On May 6, 2024, the Court dismissed
the action pursuant to a settlement between the parties.
On December 17, 2024, Plaintiff
filed the instant motion to enforce settlement. Defendant filed its opposition
on February 6, 2025.
LEGAL STANDARD
“If parties to
pending litigation stipulate, in a writing signed by the parties outside the
presence of the court or orally before the court, for settlement of the case,
or part thereof, the court, upon motion, may enter judgment pursuant to the
terms of the settlement. If requested by the parties, the court may retain
jurisdiction over the parties to enforce the settlement until performance in
full of the terms of the settlement.” (Code Civ. Proc., § 664.6.) A settlement
agreement is a contract, and the legal principles which apply to contracts
generally apply to settlement contracts.¿(Weddington Productions, Inc. v.
Flick (1998) 60 Cal. App. 4th 793, 815.)
When ruling on a section 664.6 motion, the trial
court acts as a trier of fact to determine whether a settlement has occurred,
which is also an implicit authorization for the trial court to interpret the
terms and conditions to settlement. (Skulnick v. Roberts Express, Inc.

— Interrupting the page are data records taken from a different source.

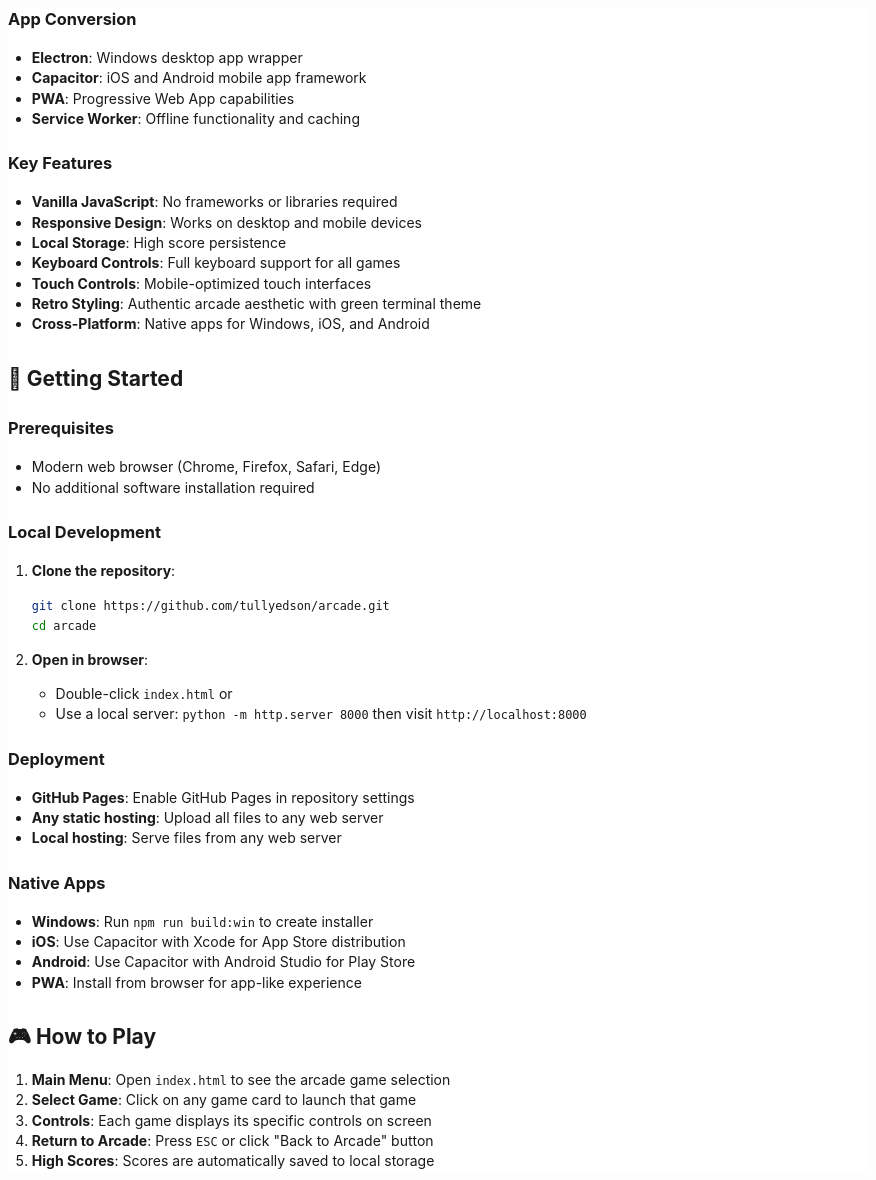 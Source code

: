 ### **App Conversion**
- **Electron**: Windows desktop app wrapper
- **Capacitor**: iOS and Android mobile app framework
- **PWA**: Progressive Web App capabilities
- **Service Worker**: Offline functionality and caching

### **Key Features**
- **Vanilla JavaScript**: No frameworks or libraries required
- **Responsive Design**: Works on desktop and mobile devices
- **Local Storage**: High score persistence
- **Keyboard Controls**: Full keyboard support for all games
- **Touch Controls**: Mobile-optimized touch interfaces
- **Retro Styling**: Authentic arcade aesthetic with green terminal theme
- **Cross-Platform**: Native apps for Windows, iOS, and Android

## 🚀 Getting Started

### **Prerequisites**
- Modern web browser (Chrome, Firefox, Safari, Edge)
- No additional software installation required

### **Local Development**
1. **Clone the repository**:
   ```bash
   git clone https://github.com/tullyedson/arcade.git
   cd arcade
   ```

2. **Open in browser**:
   - Double-click `index.html` or
   - Use a local server: `python -m http.server 8000` then visit `http://localhost:8000`

### **Deployment**
- **GitHub Pages**: Enable GitHub Pages in repository settings
- **Any static hosting**: Upload all files to any web server
- **Local hosting**: Serve files from any web server

### **Native Apps**
- **Windows**: Run `npm run build:win` to create installer
- **iOS**: Use Capacitor with Xcode for App Store distribution
- **Android**: Use Capacitor with Android Studio for Play Store
- **PWA**: Install from browser for app-like experience

## 🎮 How to Play

1. **Main Menu**: Open `index.html` to see the arcade game selection
2. **Select Game**: Click on any game card to launch that game
3. **Controls**: Each game displays its specific controls on screen
4. **Return to Arcade**: Press `ESC` or click "Back to Arcade" button
5. **High Scores**: Scores are automatically saved to local storage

(1992) 2 Cal. App. 4th 884, 889.) “Trial judges may consider oral testimony or
may determine the motion upon declarations alone.” (Osumi v. Sutton
(2007) 151 Cal.App.4th 1355, 1360.)
DISCUSSION
The
parties executed a settlement agreement in February 2024, under which Defendant
would pay the sum of $41,339.52 in exchange for Plaintiff’s surrender of the
subject vehicle and dismissal of the action. (Yashar Decl., Ex. 1.) Under the
agreement, Defendant was required to pay the remaining loan balance on the
vehicle ($19,734.89) directly to the lienholder and issue a check for
$21,604.63 to Plaintiff’s counsel. (Ibid.)
Plaintiff
surrendered the subject vehicle on March 27, 2024. (Yu Decl. ¶ 3.) Defendant
sent a check on April 3, 2024. (Id., ¶ 4.) On July 19, 2024, Plaintiff’s
counsel contacted Defendant’s counsel stating that the check had not been
received, though Plaintiff’s counsel acknowledged the check could have been
lost or misplaced by their newly-hired receptionist. (Yashar Decl. ¶ 9, Ex. 3.)
Plaintiff’s counsel requested Defendant reissue the check. (Ibid.)
Defense counsel replied that a new check may take two to four weeks. (Id.,
¶ 10, Ex. 4.) Plaintiff did not receive the check for several months following
the July 2024 correspondence. (Id., ¶¶ 11-12.) This motion followed.
Defendant
reissued a check on January 6, 2025. (Yu Decl. ¶ 8.) Defendant had to take time
to review and reissue the check, and experienced further delay due to the
holidays. (Id., ¶¶ 6-7.) Because Defendant has made payment, the motion
is moot. The Court does not find that sanctions are warranted because there is
no indication that Defendant intentionally failed to abide by the settlement
agreement.
CONCLUSION
Plaintiff’s
motion to enforce settlement is DENIED. Sanctions are denied.